Plateau iris is a condition in which the iris root is bent forward due to anterior displacement of the ciliary processes.

  • When the pupil dilates, the folding of the iris root directly obstructs the angle recess (direct obstruction upon mydriasis)
  • The central anterior chamber is relatively deep, making it easy to miss with the van Herick method
  • UBM shows a “double hump sign”: a peripheral hump from the ciliary processes and a central hump from the lens2)
  • Plateau iris is involved in about one-third of cases where ITC persists after LI2)
  • Importantly, acute attacks can still occur upon mydriasis even after complete LI
  • Aqueous humor abnormally flows posterior to the ciliary body (into the vitreous cavity)
  • The vitreous shifts forward, pushing the entire lens-iris diaphragm anteriorly
  • Causes severe shallow anterior chamber and high intraocular pressure circumferentially
  • Characteristically unresponsive to LI (key differential point)
  • Treatment: Atropine (1%) + phenylephrine eye drops are first-line 2)
  • If ineffective, anterior vitrectomy (bypass from vitreous cavity to anterior chamber)
  • Commonly occurs after filtration surgery, with higher risk in eyes with angle closure

Dynamic changes in the choroid may contribute to acute angle closure attacks. Imaging studies have reported a mechanism in which choroidal expansion during intraocular pressure elevation increases posterior pressure, pushing the lens-iris diaphragm forward and triggering angle closure 3). This is considered one of the reasons why acute attacks tend to occur at night (in darkness) and in a face-down position (choroidal congestion).

Changes in anterior chamber depth after cataract surgery

Section titled “Changes in anterior chamber depth after cataract surgery”

Cataract surgery replaces the thickened lens with a thin intraocular lens, which not only increases anterior chamber depth but also, in eyes with angle closure, causes the ciliary processes to move posteriorly after lens extraction, further widening the angle. This dual mechanism supports the high efficacy of early lens extraction demonstrated in the EAGLE trial4).

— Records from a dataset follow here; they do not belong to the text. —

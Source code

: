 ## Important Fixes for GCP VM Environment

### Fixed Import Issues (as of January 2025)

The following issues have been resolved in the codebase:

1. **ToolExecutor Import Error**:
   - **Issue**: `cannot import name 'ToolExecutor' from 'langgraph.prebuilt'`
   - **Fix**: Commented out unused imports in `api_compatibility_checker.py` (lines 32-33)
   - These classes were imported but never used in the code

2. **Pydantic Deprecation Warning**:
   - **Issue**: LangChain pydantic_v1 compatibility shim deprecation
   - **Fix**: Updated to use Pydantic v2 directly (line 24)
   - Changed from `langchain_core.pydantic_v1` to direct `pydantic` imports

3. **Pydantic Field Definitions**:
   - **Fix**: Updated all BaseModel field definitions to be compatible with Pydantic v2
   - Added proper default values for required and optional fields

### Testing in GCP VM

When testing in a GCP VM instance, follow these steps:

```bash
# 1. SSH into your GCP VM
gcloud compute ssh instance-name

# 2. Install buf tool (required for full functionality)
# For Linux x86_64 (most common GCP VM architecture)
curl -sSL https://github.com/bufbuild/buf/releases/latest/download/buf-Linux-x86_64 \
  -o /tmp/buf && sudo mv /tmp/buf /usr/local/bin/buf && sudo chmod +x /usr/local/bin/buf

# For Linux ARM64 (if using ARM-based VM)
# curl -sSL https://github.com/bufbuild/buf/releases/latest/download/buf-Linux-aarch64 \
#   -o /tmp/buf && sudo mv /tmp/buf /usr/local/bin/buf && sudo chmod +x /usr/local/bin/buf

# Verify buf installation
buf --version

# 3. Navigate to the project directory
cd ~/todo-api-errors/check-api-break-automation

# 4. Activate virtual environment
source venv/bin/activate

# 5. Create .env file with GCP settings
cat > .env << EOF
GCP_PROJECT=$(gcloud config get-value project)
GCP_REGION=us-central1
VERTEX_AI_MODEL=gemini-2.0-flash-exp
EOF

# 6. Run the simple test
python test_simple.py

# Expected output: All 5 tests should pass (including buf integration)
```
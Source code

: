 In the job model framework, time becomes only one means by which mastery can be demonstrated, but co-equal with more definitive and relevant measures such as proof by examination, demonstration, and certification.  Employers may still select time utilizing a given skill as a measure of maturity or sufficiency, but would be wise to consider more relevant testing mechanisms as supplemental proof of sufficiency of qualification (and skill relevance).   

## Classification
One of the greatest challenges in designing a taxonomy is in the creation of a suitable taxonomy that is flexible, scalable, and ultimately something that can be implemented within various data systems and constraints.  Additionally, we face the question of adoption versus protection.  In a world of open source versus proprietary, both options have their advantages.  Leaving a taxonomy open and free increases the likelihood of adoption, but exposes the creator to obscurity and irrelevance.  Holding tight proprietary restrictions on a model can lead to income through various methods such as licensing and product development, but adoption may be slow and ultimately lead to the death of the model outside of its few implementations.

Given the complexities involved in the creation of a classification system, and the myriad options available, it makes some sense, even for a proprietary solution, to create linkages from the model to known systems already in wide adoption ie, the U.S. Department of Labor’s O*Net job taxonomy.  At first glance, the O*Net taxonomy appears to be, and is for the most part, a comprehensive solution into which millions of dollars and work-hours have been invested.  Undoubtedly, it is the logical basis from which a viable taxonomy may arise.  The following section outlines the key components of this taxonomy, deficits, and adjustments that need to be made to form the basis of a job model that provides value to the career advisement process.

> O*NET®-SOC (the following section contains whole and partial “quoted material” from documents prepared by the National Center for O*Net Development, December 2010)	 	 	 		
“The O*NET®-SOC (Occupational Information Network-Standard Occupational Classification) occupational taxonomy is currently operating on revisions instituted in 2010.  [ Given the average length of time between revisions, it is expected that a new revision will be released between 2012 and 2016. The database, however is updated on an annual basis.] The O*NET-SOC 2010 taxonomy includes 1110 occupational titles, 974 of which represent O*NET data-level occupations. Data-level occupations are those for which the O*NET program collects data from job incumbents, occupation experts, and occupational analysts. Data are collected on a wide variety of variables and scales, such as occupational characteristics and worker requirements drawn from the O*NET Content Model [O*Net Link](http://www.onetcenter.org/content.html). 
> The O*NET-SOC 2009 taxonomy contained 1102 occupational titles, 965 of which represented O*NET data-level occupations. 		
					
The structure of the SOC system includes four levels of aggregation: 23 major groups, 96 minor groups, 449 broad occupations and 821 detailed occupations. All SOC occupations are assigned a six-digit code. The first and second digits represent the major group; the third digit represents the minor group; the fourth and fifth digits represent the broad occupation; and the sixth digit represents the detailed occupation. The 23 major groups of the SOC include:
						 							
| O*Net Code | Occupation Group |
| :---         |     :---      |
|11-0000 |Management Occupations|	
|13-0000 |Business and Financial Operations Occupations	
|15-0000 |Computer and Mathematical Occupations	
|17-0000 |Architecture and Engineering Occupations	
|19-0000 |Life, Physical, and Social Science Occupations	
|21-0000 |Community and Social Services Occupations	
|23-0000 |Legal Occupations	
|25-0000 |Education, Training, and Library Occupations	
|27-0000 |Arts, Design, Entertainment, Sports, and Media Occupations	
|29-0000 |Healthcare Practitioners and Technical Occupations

7. Latest Research and Future Perspectives

Section titled “7. Latest Research and Future Perspectives”
  • Expansion of indications for early lens extraction: Based on the results of the EAGLE trial, further expansion of the indications for early lens extraction in mild PAC/PACG is being considered4). The APACG consensus recommends early lens extraction 1–3 months after an acute attack, as LI alone leads to progression to CACG in up to 58% of cases after APACA3)
  • Combined surgery with MIGS: Combinations of lens extraction with goniosynechialysis (GSL), goniotomy, trabecular microbypass stent, and endoscopic cyclophotocoagulation (ECP) are being studied. Phaco-goniotomy for PACG has been reported to have fewer complications and better QOL compared to phaco-trabeculectomy2)
  • AI-based screening for PACD: Machine learning of AS-OCT images for automated detection and risk stratification of angle closure is under research
  • Epidemiology of drug-induced angle closure: Data accumulation on the risk of angle closure due to SSRIs and nasal decongestants is ongoing3)
  1. 日本緑内障学会緑内障診療ガイドライン改訂委員会. 緑内障診療ガイドライン(第5版). 日眼会誌. 2022;126(2):85-177.
  2. Gedde SJ, Chopra V, Vinod K, et al. Primary Angle-Closure Disease Preferred Practice Pattern®. Ophthalmology. 2026;133(2):P154-P200.
  3. Chan PP, Zhang X, Aung T, et al. Controversies, consensuses, and guidelines for acute primary angle closure attack (APACA) by the Asia-Pacific Glaucoma Society (APGS) and the Academy of Asia-Pacific Professors of Ophthalmology (AAPPO). Prog Retin Eye Res. 2025;105:101327.
  4. Azuara-Blanco A, Burr J, Ramsay C, et al; EAGLE Study Group. Effectiveness of early lens extraction for the treatment of primary angle-closure glaucoma (EAGLE): a randomised controlled trial. Lancet. 2016;388(10052):1389-1397.